Pacto da cisgeneridade

Além do pacto da heterossexualidade, é importante citar também o pacto da cisgeneridade, que na mesma lógica mantém o preconceito contra pessoas transgênero. Pessoas cisgênero têm historicamente privilegiado umas às outras e marginalizado as pessoas transgênero, negando-lhes reconhecimento social, acesso a serviços básicos e segurança física.

 

Quando falo sobre os privilégios mantidos entre pessoas heterossexuais e cisgênero, não estou invalidando suas lutas nem dizendo que eles não têm dificuldades a superar. Obviamente, há pessoas cis e hétero ricas e pobres, brancas e negras, homens e mulheres, com ou sem deficiência, etc, assim como há pessoas LGBTI+ que usufruem de outros pactos, como o da branquitude. Nem todas as pessoas cis e heterossexuais usufruem os privilégios desse pacto plenamente e da mesma forma, mas vale ressaltar que a orientação afetivo-sexual ou identidade de gênero não foi uma barreira para elas e isso já é um privilégio.

 

A estrutura LGBTI+fóbica da sociedade trouxe vantagens às pessoas cisgênero e heterossexuais, mesmo que tenham passado por outras questões difíceis ou encarado outros preconceitos.

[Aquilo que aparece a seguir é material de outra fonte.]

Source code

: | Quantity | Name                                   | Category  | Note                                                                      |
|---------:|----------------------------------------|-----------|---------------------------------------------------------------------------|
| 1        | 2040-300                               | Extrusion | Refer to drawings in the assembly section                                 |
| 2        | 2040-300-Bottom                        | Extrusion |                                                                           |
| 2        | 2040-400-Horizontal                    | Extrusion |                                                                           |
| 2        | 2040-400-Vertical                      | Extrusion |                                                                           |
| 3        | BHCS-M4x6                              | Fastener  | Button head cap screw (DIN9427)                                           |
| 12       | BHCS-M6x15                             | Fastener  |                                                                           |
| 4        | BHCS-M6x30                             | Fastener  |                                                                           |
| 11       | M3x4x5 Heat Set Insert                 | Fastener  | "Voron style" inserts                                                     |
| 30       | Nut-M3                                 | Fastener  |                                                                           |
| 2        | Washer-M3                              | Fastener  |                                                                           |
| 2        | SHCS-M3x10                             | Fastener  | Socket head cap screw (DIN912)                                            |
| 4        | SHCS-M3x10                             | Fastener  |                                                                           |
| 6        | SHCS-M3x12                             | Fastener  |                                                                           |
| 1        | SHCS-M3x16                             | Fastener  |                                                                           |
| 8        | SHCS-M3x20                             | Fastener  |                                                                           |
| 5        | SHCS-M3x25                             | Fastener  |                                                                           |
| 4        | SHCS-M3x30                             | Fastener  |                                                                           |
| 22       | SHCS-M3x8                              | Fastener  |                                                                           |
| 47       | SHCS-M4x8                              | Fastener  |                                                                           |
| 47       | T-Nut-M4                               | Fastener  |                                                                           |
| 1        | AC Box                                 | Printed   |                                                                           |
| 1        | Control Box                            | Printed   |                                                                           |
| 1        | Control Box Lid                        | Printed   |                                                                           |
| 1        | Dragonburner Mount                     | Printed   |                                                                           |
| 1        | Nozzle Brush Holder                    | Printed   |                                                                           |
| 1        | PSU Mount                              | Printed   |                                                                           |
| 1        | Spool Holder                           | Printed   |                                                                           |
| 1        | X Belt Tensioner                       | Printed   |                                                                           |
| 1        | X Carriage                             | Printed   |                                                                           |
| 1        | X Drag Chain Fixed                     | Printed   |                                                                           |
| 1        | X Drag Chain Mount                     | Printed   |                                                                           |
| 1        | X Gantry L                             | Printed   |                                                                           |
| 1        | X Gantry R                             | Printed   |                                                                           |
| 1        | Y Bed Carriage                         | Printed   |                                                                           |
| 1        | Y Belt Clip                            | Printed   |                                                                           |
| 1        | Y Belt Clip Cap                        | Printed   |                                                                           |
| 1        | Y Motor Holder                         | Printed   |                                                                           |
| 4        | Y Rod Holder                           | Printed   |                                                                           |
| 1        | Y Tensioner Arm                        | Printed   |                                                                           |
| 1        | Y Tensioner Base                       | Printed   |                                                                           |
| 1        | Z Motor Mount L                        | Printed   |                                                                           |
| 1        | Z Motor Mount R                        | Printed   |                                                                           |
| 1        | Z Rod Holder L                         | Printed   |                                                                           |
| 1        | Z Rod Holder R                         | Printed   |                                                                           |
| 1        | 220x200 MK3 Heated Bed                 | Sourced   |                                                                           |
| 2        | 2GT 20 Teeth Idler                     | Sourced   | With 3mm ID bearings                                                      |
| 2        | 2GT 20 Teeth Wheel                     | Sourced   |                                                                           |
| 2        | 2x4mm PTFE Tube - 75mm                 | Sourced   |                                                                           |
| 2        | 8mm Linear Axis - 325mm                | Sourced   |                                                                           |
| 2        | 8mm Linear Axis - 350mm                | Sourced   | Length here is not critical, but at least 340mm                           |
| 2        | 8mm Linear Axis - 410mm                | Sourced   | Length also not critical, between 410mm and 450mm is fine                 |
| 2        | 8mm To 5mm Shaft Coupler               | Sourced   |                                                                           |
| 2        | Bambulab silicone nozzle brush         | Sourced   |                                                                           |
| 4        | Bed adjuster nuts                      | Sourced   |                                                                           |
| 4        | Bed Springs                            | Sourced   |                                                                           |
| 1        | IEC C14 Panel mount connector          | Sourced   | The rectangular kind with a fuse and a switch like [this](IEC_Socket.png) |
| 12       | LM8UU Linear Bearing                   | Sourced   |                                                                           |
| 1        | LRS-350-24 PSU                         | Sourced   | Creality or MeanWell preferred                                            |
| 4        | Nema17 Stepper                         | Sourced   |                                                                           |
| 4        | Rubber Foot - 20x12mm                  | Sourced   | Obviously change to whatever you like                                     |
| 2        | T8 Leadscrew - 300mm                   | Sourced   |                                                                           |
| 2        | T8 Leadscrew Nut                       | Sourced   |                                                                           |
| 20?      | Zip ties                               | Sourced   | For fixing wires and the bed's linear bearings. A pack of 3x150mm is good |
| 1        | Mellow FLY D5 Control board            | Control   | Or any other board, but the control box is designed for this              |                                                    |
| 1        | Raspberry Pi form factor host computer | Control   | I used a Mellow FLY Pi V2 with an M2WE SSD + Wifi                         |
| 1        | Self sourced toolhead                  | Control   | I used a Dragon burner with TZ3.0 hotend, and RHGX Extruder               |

Para romper com os pactos da heterossexualidade e da cisgeneridade, é necessário um esforço coletivo de desconstrução e conscientização, bem como promover políticas e leis que garantam igualdade de direitos e oportunidades para todas as pessoas, independentemente de sua orientação afetivo-sexual ou identidade de gênero.

 

Nas empresas, precisamos de regras, políticas, comunicação e treinamentos que ajudem a romper com os comportamentos que mantêm esse pacto. É essencial que pessoas heterossexuais e cisgênero reconheçam seus privilégios e se tornem pessoas aliadas na luta por justiça e equidade para a comunidade LGBTI+. Isso requer uma reflexão constante sobre as próprias atitudes e comportamentos, além de um compromisso ativo em combater a discriminação e o preconceito em todas as suas formas.

 

¹Cida Bento, em seu livro Pacto da branquitude (que serve como base para este texto que extrapola o conceito da autora para falar de população LGBTI+), explica como existem diversos pactos, quase sempre não explicitados, mas marcados por relações de dominação de gênero, raça, classe, origem etc. Assim, existem pactos semelhantes ao da branquitude, como os pactos da Heterossexualidade e cisgeneridade sobre os quais aqui discorremos, mas também um Pacto dos Homens, que sustenta o machismo, um pacto da juventude, que perpetua o etarismo, um pacto capacitista, que perpetua preconceitos contra pessoas com deficiência, entre outros que poderíamos continuar nomeando. Todos esses pactos mantêm uma estrutura de poder baseada na exclusão e na opressão.